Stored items
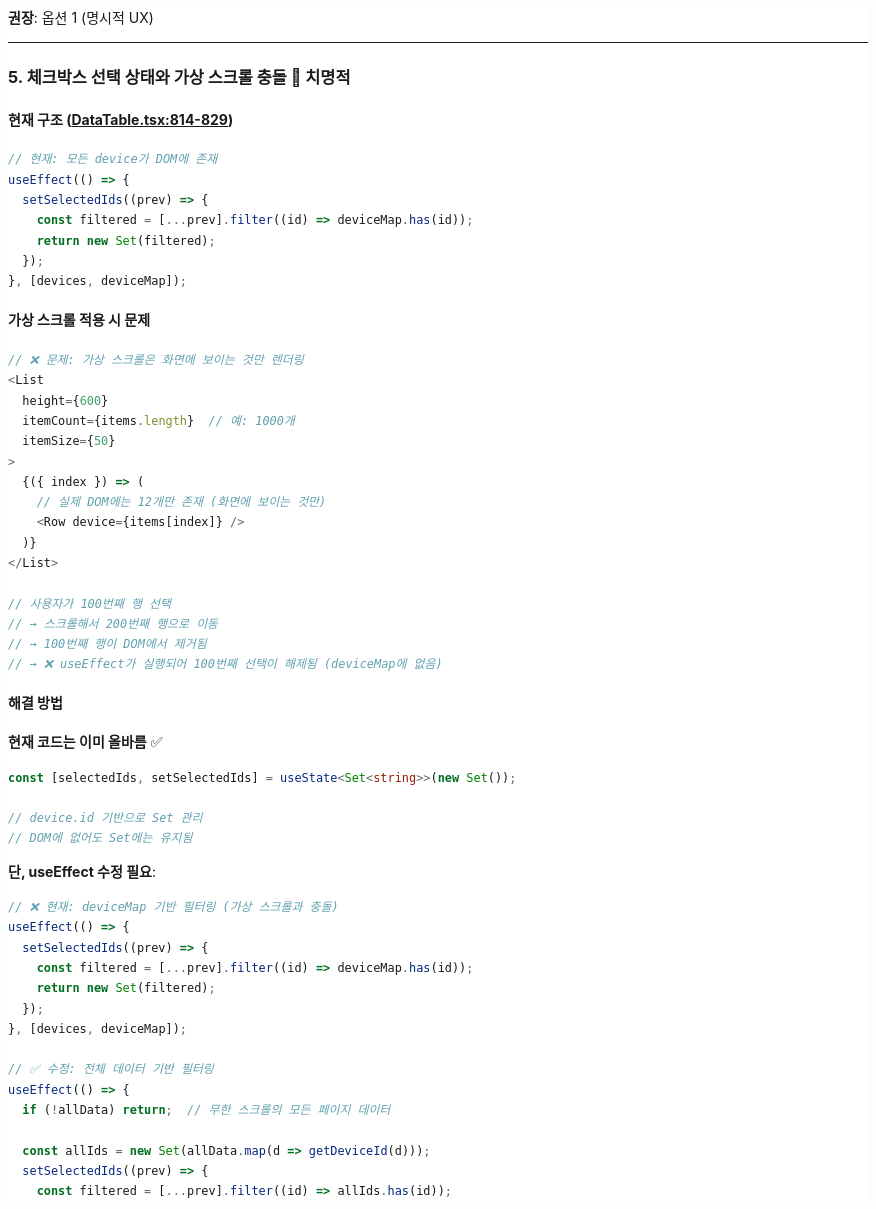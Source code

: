 **권장**: 옵션 1 (명시적 UX)

---

### 5. **체크박스 선택 상태와 가상 스크롤 충돌** 🔴 치명적

#### 현재 구조 ([DataTable.tsx:814-829](../../app/aed-data/components/DataTable.tsx#L814-L829))

```typescript
// 현재: 모든 device가 DOM에 존재
useEffect(() => {
  setSelectedIds((prev) => {
    const filtered = [...prev].filter((id) => deviceMap.has(id));
    return new Set(filtered);
  });
}, [devices, deviceMap]);
```

#### 가상 스크롤 적용 시 문제

```typescript
// ❌ 문제: 가상 스크롤은 화면에 보이는 것만 렌더링
<List
  height={600}
  itemCount={items.length}  // 예: 1000개
  itemSize={50}
>
  {({ index }) => (
    // 실제 DOM에는 12개만 존재 (화면에 보이는 것만)
    <Row device={items[index]} />
  )}
</List>

// 사용자가 100번째 행 선택
// → 스크롤해서 200번째 행으로 이동
// → 100번째 행이 DOM에서 제거됨
// → ❌ useEffect가 실행되어 100번째 선택이 해제됨 (deviceMap에 없음)
```

#### 해결 방법

**현재 코드는 이미 올바름** ✅
```typescript
const [selectedIds, setSelectedIds] = useState<Set<string>>(new Set());

// device.id 기반으로 Set 관리
// DOM에 없어도 Set에는 유지됨
```

**단, useEffect 수정 필요**:
```typescript
// ❌ 현재: deviceMap 기반 필터링 (가상 스크롤과 충돌)
useEffect(() => {
  setSelectedIds((prev) => {
    const filtered = [...prev].filter((id) => deviceMap.has(id));
    return new Set(filtered);
  });
}, [devices, deviceMap]);

// ✅ 수정: 전체 데이터 기반 필터링
useEffect(() => {
  if (!allData) return;  // 무한 스크롤의 모든 페이지 데이터

  const allIds = new Set(allData.map(d => getDeviceId(d)));
  setSelectedIds((prev) => {
    const filtered = [...prev].filter((id) => allIds.has(id));
```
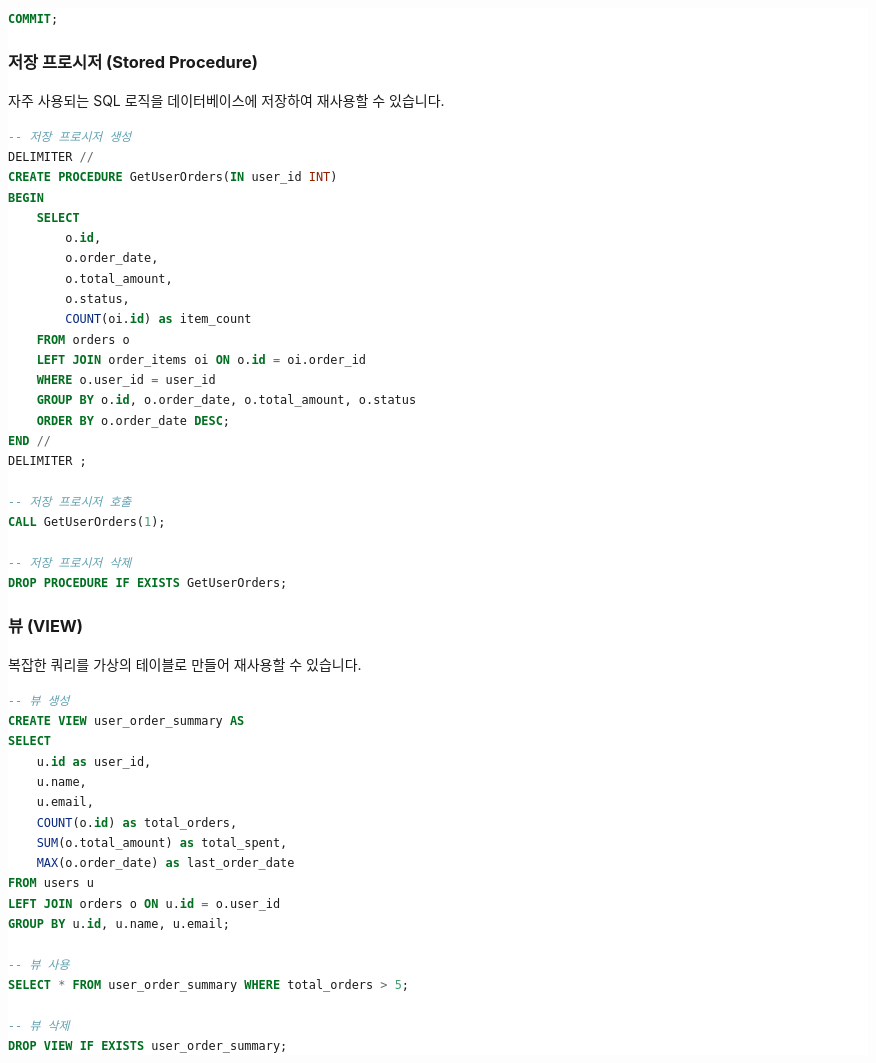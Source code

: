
 ```sql
COMMIT;
```

### 저장 프로시저 (Stored Procedure)

자주 사용되는 SQL 로직을 데이터베이스에 저장하여 재사용할 수 있습니다.

```sql
-- 저장 프로시저 생성
DELIMITER //
CREATE PROCEDURE GetUserOrders(IN user_id INT)
BEGIN
    SELECT
        o.id,
        o.order_date,
        o.total_amount,
        o.status,
        COUNT(oi.id) as item_count
    FROM orders o
    LEFT JOIN order_items oi ON o.id = oi.order_id
    WHERE o.user_id = user_id
    GROUP BY o.id, o.order_date, o.total_amount, o.status
    ORDER BY o.order_date DESC;
END //
DELIMITER ;

-- 저장 프로시저 호출
CALL GetUserOrders(1);

-- 저장 프로시저 삭제
DROP PROCEDURE IF EXISTS GetUserOrders;
```

### 뷰 (VIEW)

복잡한 쿼리를 가상의 테이블로 만들어 재사용할 수 있습니다.

```sql
-- 뷰 생성
CREATE VIEW user_order_summary AS
SELECT
    u.id as user_id,
    u.name,
    u.email,
    COUNT(o.id) as total_orders,
    SUM(o.total_amount) as total_spent,
    MAX(o.order_date) as last_order_date
FROM users u
LEFT JOIN orders o ON u.id = o.user_id
GROUP BY u.id, u.name, u.email;

-- 뷰 사용
SELECT * FROM user_order_summary WHERE total_orders > 5;

-- 뷰 삭제
DROP VIEW IF EXISTS user_order_summary;
```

§ **WHAT IS REQUIRED**
Would you copy every line of the entries in which "allData" appears?

§ **TASK RESULT**
  if (!allData) return;  // 무한 스크롤의 모든 페이지 데이터
  const allIds = new Set(allData.map(d => getDeviceId(d)));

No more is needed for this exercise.